For many decades, animal testing on new medications remains a standard and has been required for drug approval. Now Drug makers can shift directly toward human trials without testing their products on mice, rats, rabbits, or other animals.
Since 1938, drug companies seeking FDA approval have had to put their medications through multiple animal trials before proceeding to human tests. However, according to the FDA Modernisation 2.0 bill, pharmaceutical makers now have the option of either animal or non-animal tests.
But researchers have mixed reactions are mixed, Some are excited by the possibilities, however, others have safety concerns.
According to Aysha Akhtar, a neurologist and animal ethicist, we can’t consider a drug to be safe on humans just because it was on mice, rats, dogs, or monkeys. This is because there are physiological and genetic differences between species.

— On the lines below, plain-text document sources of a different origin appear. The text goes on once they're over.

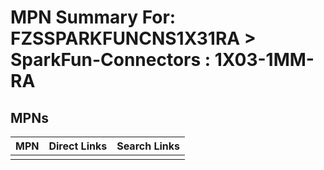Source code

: 



# MPN Summary For: FZSSPARKFUNCNS1X31RA > SparkFun-Connectors : 1X03-1MM-RA

## MPNs
  

|MPN|Direct Links|Search Links|
| :--- | :--- | :--- |
||||
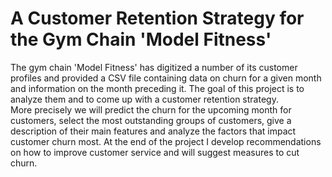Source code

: # A Customer Retention Strategy for the Gym Chain 'Model Fitness'
The gym chain 'Model Fitness' has digitized a number of its customer profiles and provided a CSV file containing data on churn for a given month and information on the month preceding it. The goal of this project is to analyze them and to come up with a customer retention strategy. <br>
More precisely we will predict the churn for the upcoming month for customers, select the most outstanding groups of customers, give a description of their main features and analyze the factors that impact customer churn most. At the end of the project I develop recommendations on how to improve customer service and will suggest measures to cut churn.
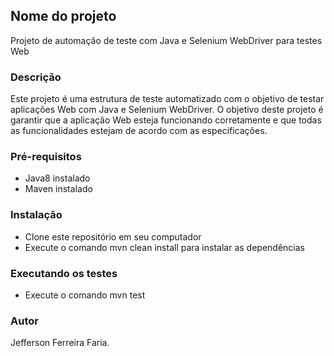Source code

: ## Nome do projeto
Projeto de automação de teste com Java e Selenium WebDriver para testes Web

### Descrição
Este projeto é uma estrutura de teste automatizado com o objetivo de testar aplicações Web com Java e Selenium WebDriver. O objetivo deste projeto é garantir que a aplicação Web esteja funcionando corretamente e que todas as funcionalidades estejam de acordo com as especificações.

### Pré-requisitos
* Java8 instalado
* Maven instalado

### Instalação
* Clone este repositório em seu computador
* Execute o comando mvn clean install para instalar as dependências

### Executando os testes
* Execute o comando mvn test

### Autor
Jefferson Ferreira Faria.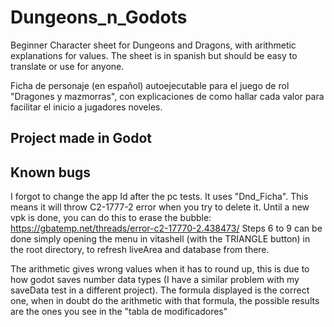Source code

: # Dungeons_n_Godots
Beginner Character sheet for Dungeons and Dragons, with arithmetic explanations for values.
The sheet is in spanish but should be easy to translate or use for anyone.

Ficha de personaje (en español) autoejecutable para el juego de rol "Dragones y mazmorras",
con explicaciones de como hallar cada valor para facilitar el inicio a jugadores noveles.

## Project made in Godot

## Known bugs
I forgot to change the app Id after the pc tests. It uses "Dnd_Ficha".
This means it will throw C2-1777-2 error when you try to delete it. 
Until a new vpk is done, you can do this to erase the bubble:
https://gbatemp.net/threads/error-c2-17770-2.438473/
Steps 6 to 9 can be done simply opening the menu in vitashell (with the TRIANGLE button) in the root directory, to refresh liveArea and database from there.

The arithmetic gives wrong values when it has to round up, this is due to how godot saves number data types (I have a similar problem with my saveData test in a different project). 
The formula displayed is the correct one, when in doubt do the arithmetic with that formula, the possible results are the ones you see in the "tabla de modificadores"
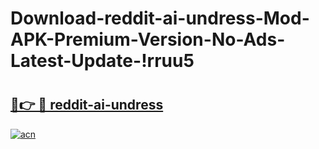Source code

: # Download-reddit-ai-undress-Mod-APK-Premium-Version-No-Ads-Latest-Update-!rruu5

# <h2><a href="https://lho4s1.esa.edu.pl?title=reddit-ai-undress&ref=rruu5">🔗👉 🔴 reddit-ai-undress</a></h2>

[![acn](https://github.com/user-attachments/assets/0f9c940e-d8b0-45ae-aac7-cd30a18b3e1c)](https://lho4s1.esa.edu.pl?title=reddit-ai-undress&ref=rruu5)

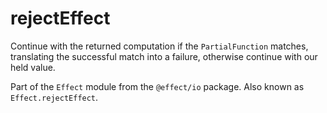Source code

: # rejectEffect

Continue with the returned computation if the `PartialFunction` matches,
translating the successful match into a failure, otherwise continue with
our held value.

Part of the `Effect` module from the `@effect/io` package. Also known as `Effect.rejectEffect`.

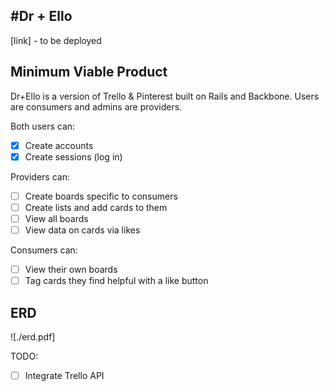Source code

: #Dr + Ello 
---

[link] - to be deployed

[drello]: http://david.princesspeach.nyc

## Minimum Viable Product
Dr+Ello is a version of Trello & Pinterest built on Rails and Backbone. Users are consumers and admins are providers.

Both users can:
<!-- Markdown checklist to keep track of progress -->

- [x] Create accounts
- [x] Create sessions (log in)

Providers can:

- [ ] Create boards specific to consumers
- [ ] Create lists and add cards to them
- [ ] View all boards
- [ ] View data on cards via likes

Consumers can: 
- [ ] View their own boards
- [ ] Tag cards they find helpful with a like button

## ERD
![./erd.pdf]

TODO:
- [ ] Integrate Trello API
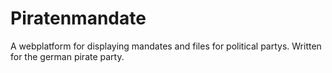 # Piratenmandate
A webplatform for displaying mandates and files for political partys. Written for the german pirate party.
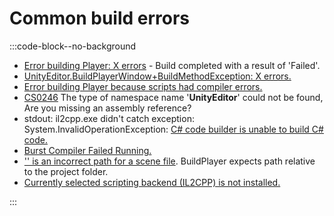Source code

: # Common build errors
:::code-block--no-background
- [Error building Player: X errors](Build%20Errors/Build%20Error.md) - Build completed with a result of 'Failed'.
- [UnityEditor.BuildPlayerWindow+BuildMethodException: X errors.](Build%20Errors/Build%20Error.md)
- [Error building Player because scripts had compiler errors.](Build%20Errors/Compiler%20Errors.md)
- [CS0246](CS0246.md) The type of namespace name '**UnityEditor**' could not be found, Are you missing an assembly reference?
- stdout: il2cpp.exe didn't catch exception: System.InvalidOperationException: [C# code builder is unable to build C# code.](Build%20Errors/IL2CPP%20Building.md)
- [Burst Compiler Failed Running.](Build%20Errors/Burst%20Building.md)
- ['' is an incorrect path for a scene file](Build%20Errors/Deleted%20Scenes.md). BuildPlayer expects path relative to the project folder.
- [Currently selected scripting backend (IL2CPP) is not installed.](Build%20Errors/IL2CPP%20Not%20Installed.md)

:::
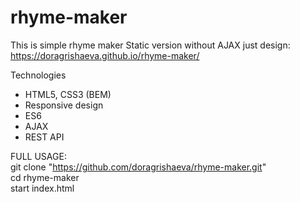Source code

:# rhyme-maker
This is simple rhyme maker
Static version without AJAX just design: https://doragrishaeva.github.io/rhyme-maker/

Technologies
* HTML5, CSS3 (BEM)
* Responsive design
* ES6
* AJAX
* REST API

FULL USAGE:  
git clone "https://github.com/doragrishaeva/rhyme-maker.git"  
cd rhyme-maker   
start index.html  
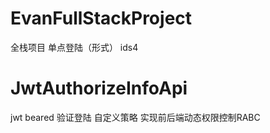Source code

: # EvanFullStackProject
全栈项目  单点登陆（形式） ids4 
# JwtAuthorizeInfoApi
jwt beared 验证登陆 自定义策略 实现前后端动态权限控制RABC
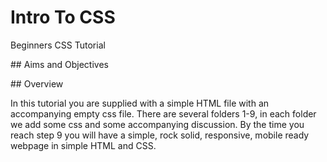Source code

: # Intro To CSS

Beginners CSS Tutorial

## Aims and Objectives

## Overview

In this tutorial you are supplied with a simple HTML file with an accompanying empty css file. 
There are several folders 1-9, in each folder we add some css and some accompanying discussion.
By the time you reach step 9 you will have a simple, rock solid, responsive, mobile ready webpage in simple HTML and CSS.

But human safety will not be compromised
Scientists suggest before moving to human trials, the drugs could be tested on predictive human models. Drugs could also be tested on human organs grown in the lab, human organs on a chip, cognitive computing technologies, and 3D printing of human living tissues.
“The FDA Modernization Act 2.0 will accelerate innovation and get safer, more effective drugs to market more quickly by cutting red tape that is not supported by current science,” Senator Dr. Rand Paul of Kentucky, who introduced the act, said in a statement.
“[This] is a step toward ending the needless suffering and death of animal test subjects.”